== What the task requires ==
Word for word, repeat every entry that appears below.
*** Opening of Given records ***
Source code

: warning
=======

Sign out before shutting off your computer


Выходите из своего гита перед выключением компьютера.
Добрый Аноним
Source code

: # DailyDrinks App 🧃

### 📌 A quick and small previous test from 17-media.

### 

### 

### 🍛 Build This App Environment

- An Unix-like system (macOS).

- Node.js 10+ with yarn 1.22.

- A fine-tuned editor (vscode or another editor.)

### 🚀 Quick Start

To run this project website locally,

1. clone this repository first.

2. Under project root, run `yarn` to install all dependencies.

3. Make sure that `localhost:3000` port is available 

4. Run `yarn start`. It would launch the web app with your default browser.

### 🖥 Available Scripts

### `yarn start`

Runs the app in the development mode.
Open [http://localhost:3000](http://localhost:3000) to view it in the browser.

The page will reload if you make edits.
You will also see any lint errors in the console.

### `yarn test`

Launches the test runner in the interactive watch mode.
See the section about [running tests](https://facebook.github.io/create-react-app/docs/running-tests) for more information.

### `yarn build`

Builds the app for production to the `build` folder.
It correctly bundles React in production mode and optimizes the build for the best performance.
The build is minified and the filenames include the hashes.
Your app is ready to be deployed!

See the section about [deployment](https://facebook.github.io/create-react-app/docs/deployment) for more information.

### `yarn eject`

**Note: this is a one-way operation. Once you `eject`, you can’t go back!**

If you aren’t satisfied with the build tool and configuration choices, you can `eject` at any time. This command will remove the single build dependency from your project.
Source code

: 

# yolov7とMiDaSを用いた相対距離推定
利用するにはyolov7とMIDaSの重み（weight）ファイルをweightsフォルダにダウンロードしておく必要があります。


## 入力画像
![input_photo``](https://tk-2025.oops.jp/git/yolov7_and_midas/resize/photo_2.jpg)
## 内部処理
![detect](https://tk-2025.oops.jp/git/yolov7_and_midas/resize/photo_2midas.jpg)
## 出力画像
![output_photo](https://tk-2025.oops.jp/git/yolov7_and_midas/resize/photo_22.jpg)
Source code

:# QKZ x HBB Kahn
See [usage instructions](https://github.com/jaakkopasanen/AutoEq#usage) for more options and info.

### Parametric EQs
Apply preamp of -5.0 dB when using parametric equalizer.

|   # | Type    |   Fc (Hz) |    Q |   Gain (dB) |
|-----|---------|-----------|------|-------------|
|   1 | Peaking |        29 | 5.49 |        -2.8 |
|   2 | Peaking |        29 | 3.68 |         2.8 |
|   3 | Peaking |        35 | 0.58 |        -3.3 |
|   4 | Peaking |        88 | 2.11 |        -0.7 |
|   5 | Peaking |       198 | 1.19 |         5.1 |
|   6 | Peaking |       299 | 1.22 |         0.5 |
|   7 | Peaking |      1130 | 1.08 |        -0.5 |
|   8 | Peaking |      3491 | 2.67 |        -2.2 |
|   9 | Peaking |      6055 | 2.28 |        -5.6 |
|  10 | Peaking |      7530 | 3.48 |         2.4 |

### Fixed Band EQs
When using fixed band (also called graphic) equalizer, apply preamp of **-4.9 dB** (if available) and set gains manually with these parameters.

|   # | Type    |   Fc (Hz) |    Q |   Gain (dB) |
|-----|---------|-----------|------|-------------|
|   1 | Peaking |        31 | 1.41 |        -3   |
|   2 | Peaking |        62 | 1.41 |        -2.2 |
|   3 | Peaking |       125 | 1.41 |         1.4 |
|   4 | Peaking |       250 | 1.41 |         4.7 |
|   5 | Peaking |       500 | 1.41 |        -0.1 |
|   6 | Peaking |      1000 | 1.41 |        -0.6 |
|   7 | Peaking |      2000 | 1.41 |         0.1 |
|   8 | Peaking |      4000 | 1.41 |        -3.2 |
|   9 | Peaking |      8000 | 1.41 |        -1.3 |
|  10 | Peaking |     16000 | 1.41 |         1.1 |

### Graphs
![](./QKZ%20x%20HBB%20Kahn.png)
*** Close of Given records ***
== Solution to the exercise ==
Source code

: warning
=======

Sign out before shutting off your computer


Выходите из своего гита перед выключением компьютера.
Добрый Аноним
Source code

: # DailyDrinks App 🧃

### 📌 A quick and small previous test from 17-media.

### 

### 

### 🍛 Build This App Environment

- An Unix-like system (macOS).

- Node.js 10+ with yarn 1.22.

- A fine-tuned editor (vscode or another editor.)

### 🚀 Quick Start

To run this project website locally,

1. clone this repository first.

2. Under project root, run `yarn` to install all dependencies.

3. Make sure that `localhost:3000` port is available 

4. Run `yarn start`. It would launch the web app with your default browser.

### 🖥 Available Scripts

### `yarn start`

Runs the app in the development mode.
Open [http://localhost:3000](http://localhost:3000) to view it in the browser.

The page will reload if you make edits.
You will also see any lint errors in the console.

### `yarn test`

Launches the test runner in the interactive watch mode.
See the section about [running tests](https://facebook.github.io/create-react-app/docs/running-tests) for more information.

### `yarn build`

Builds the app for production to the `build` folder.
It correctly bundles React in production mode and optimizes the build for the best performance.
The build is minified and the filenames include the hashes.
Your app is ready to be deployed!

See the section about [deployment](https://facebook.github.io/create-react-app/docs/deployment) for more information.

### `yarn eject`

**Note: this is a one-way operation. Once you `eject`, you can’t go back!**

If you aren’t satisfied with the build tool and configuration choices, you can `eject` at any time. This command will remove the single build dependency from your project.
Source code

: 

# yolov7とMiDaSを用いた相対距離推定
利用するにはyolov7とMIDaSの重み（weight）ファイルをweightsフォルダにダウンロードしておく必要があります。


## 入力画像
![input_photo``](https://tk-2025.oops.jp/git/yolov7_and_midas/resize/photo_2.jpg)
## 内部処理
![detect](https://tk-2025.oops.jp/git/yolov7_and_midas/resize/photo_2midas.jpg)
## 出力画像
![output_photo](https://tk-2025.oops.jp/git/yolov7_and_midas/resize/photo_22.jpg)
Source code

:# QKZ x HBB Kahn
See [usage instructions](https://github.com/jaakkopasanen/AutoEq#usage) for more options and info.

### Parametric EQs
Apply preamp of -5.0 dB when using parametric equalizer.

|   # | Type    |   Fc (Hz) |    Q |   Gain (dB) |
|-----|---------|-----------|------|-------------|
|   1 | Peaking |        29 | 5.49 |        -2.8 |
|   2 | Peaking |        29 | 3.68 |         2.8 |
|   3 | Peaking |        35 | 0.58 |        -3.3 |
|   4 | Peaking |        88 | 2.11 |        -0.7 |
|   5 | Peaking |       198 | 1.19 |         5.1 |
|   6 | Peaking |       299 | 1.22 |         0.5 |
|   7 | Peaking |      1130 | 1.08 |        -0.5 |
|   8 | Peaking |      3491 | 2.67 |        -2.2 |
|   9 | Peaking |      6055 | 2.28 |        -5.6 |
|  10 | Peaking |      7530 | 3.48 |         2.4 |

### Fixed Band EQs
When using fixed band (also called graphic) equalizer, apply preamp of **-4.9 dB** (if available) and set gains manually with these parameters.

|   # | Type    |   Fc (Hz) |    Q |   Gain (dB) |
|-----|---------|-----------|------|-------------|
|   1 | Peaking |        31 | 1.41 |        -3   |
|   2 | Peaking |        62 | 1.41 |        -2.2 |
|   3 | Peaking |       125 | 1.41 |         1.4 |
|   4 | Peaking |       250 | 1.41 |         4.7 |
|   5 | Peaking |       500 | 1.41 |        -0.1 |
|   6 | Peaking |      1000 | 1.41 |        -0.6 |
|   7 | Peaking |      2000 | 1.41 |         0.1 |
|   8 | Peaking |      4000 | 1.41 |        -3.2 |
|   9 | Peaking |      8000 | 1.41 |        -1.3 |
|  10 | Peaking |     16000 | 1.41 |         1.1 |

### Graphs
![](./QKZ%20x%20HBB%20Kahn.png)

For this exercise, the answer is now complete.